A Man under Her Bed.

A Man Under Her Bed

Had Miss Baker looked under the bed before making her toilet she would have postponed it. 

About two weeks ago a smooth-faced young man, who said he was Harold McLaughlin of Philadelphia applied to a Nathanial Horner, this city, for a room. McLaughlin had only been in the house a short time when the other borders began to complain that articles of value were missing from their rooms. Mr. Horner also discovered that $50 had been extracted from a roll of bills which he kept in his trunk. The other afternoon Miss Baker, who is also a border at 151, had a little experience.
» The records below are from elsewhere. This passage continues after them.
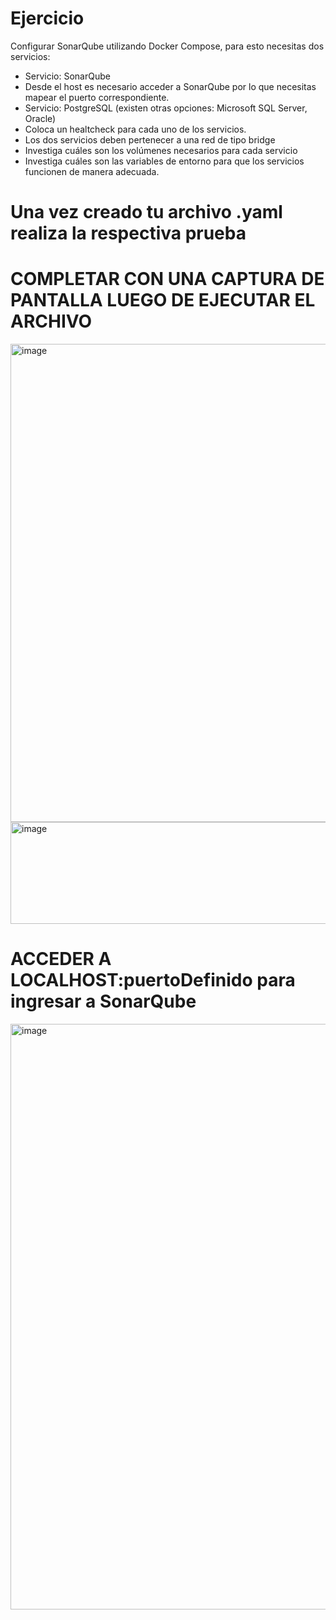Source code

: # Ejercicio
Configurar SonarQube utilizando Docker Compose, para esto necesitas dos servicios:
- Servicio: SonarQube
- Desde el host es necesario acceder a SonarQube por lo que necesitas mapear el puerto correspondiente.
- Servicio: PostgreSQL (existen otras opciones: Microsoft SQL Server, Oracle)
- Coloca un healtcheck para cada uno de los servicios.
- Los dos servicios deben pertenecer a una red de tipo bridge
- Investiga cuáles son los volúmenes necesarios para cada servicio
- Investiga cuáles son las variables de entorno para que los servicios funcionen de manera adecuada.
  
# Una vez creado tu archivo .yaml realiza la respectiva prueba 
# COMPLETAR CON UNA CAPTURA DE PANTALLA LUEGO DE EJECUTAR EL ARCHIVO

<img width="1567" height="765" alt="image" src="https://github.com/user-attachments/assets/42ce9ad7-684c-4b86-b178-fa48ec472209" />
<img width="1603" height="163" alt="image" src="https://github.com/user-attachments/assets/af7a2d3a-58d3-435d-9373-a431bc692aa6" />


# ACCEDER A LOCALHOST:puertoDefinido para ingresar a SonarQube
<img width="1600" height="937" alt="image" src="https://github.com/user-attachments/assets/49afd3c0-7af3-4bae-b60a-3f3e81b1dbe7" />
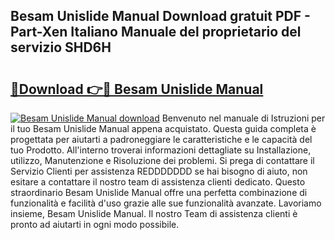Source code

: ## Besam Unislide Manual Download gratuit PDF - Part-Xen Italiano Manuale del proprietario del servizio SHD6H

# <h2><a href="http://dfd76b.blite.top/?on=Besam+Unislide+Manual">🔗Download 👉🔴 Besam Unislide Manual</a></h2>

[![Besam Unislide Manual download](https://i.imgur.com/lujVjoI.png)](http://dfd76b.blite.top/?on=Besam+Unislide+Manual)
Benvenuto nel manuale di Istruzioni per il tuo Besam Unislide Manual appena acquistato. Questa guida completa è progettata per aiutarti a padroneggiare le caratteristiche e le capacità del tuo Prodotto. All'interno troverai informazioni dettagliate su Installazione, utilizzo, Manutenzione e Risoluzione dei problemi. Si prega di contattare il Servizio Clienti per assistenza REDDDDDDD se hai bisogno di aiuto, non esitare a contattare il nostro team di assistenza clienti dedicato. Questo straordinario Besam Unislide Manual offre una perfetta combinazione di funzionalità e facilità d'uso grazie alle sue funzionalità avanzate. Lavoriamo insieme, Besam Unislide Manual. Il nostro Team di assistenza clienti è pronto ad aiutarti in ogni modo possibile.
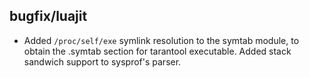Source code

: ## bugfix/luajit

* Added `/proc/self/exe` symlink resolution to the
symtab module, to obtain the .symtab section for
tarantool executable. Added stack sandwich support
to sysprof's parser.
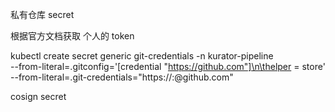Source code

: 
私有仓库 secret

根据官方文档获取 个人的 token


kubectl create secret generic git-credentials -n kurator-pipeline \
--from-literal=.gitconfig='[credential "https://github.com"]\n\thelper = store' \
--from-literal=.git-credentials="https://<username>:<token>@github.com"

cosign secret

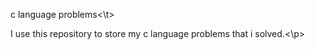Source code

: <t>c language problems<\t>
<p> I use this repository to store my c language problems that i solved.<\p>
“I went up to my room about 4 o’clock,” Miss Baker said, “and was surprised to find my door, which is furnished with a Yale lock, fastened, as I generally leave it open when I go out. I did not notice anything out of order in the room and proceeded to take a sponge bath and make my toilet, which took me nearly an hour. Then I lay down on the lounge to get a few minutes rest before dinner. The lounge is in such a position that I could see under my bed and something there attracted my attention. I wasted just long enough to see that there was a pair of feet clad in black stockings. I also caught a glimpse of a white shirt sleeve. These things had never been under my bed before, and they frightened me. I rushed into the hall and called for Mr. Horner. As I left my room some one ran past me and up stairs. I grew very faint and—well, that’s all I can tell about it.

Mr. Horner said: “McLaughlin, whose father is a conductor on the Pennsylvania Railroad, came to me about two weeks ago and wanted a room. He said he was going to work for Lippincott & Co. He seemed to be a nice young man, and for a while, I didn’t suspect anything wrong of him. Then things in the house began to be missed. One gentleman lost a diamond pin, and another a pair of field glasses, and some one stole $50 from my trunk. I noticed that my new boarder spent most of the day about the house, but we had no proof against him. The other night, though, we got him when Miss Baker ran into the hall and called out that there was a man under her bed, and then he fled. I went up to McLaughlin’s room and found him in his shirt sleeves and stocking feet, lying on the bed. I found a pin belonging to Miss Baker under his mattress. The detective found the other articles in a pawnshop, but I lost my $50. McLaughlin confessed that he had taken the things. I have written to his father. I guess the young man will be locked up for a long time. I hope so, anyway.”

McLaughlin, who is 17 years old, was arraigned at Jefferson Market Police Court, and Justice Ryan held him for examination.


Reprinted from National Police Gazette, November 5, 1892.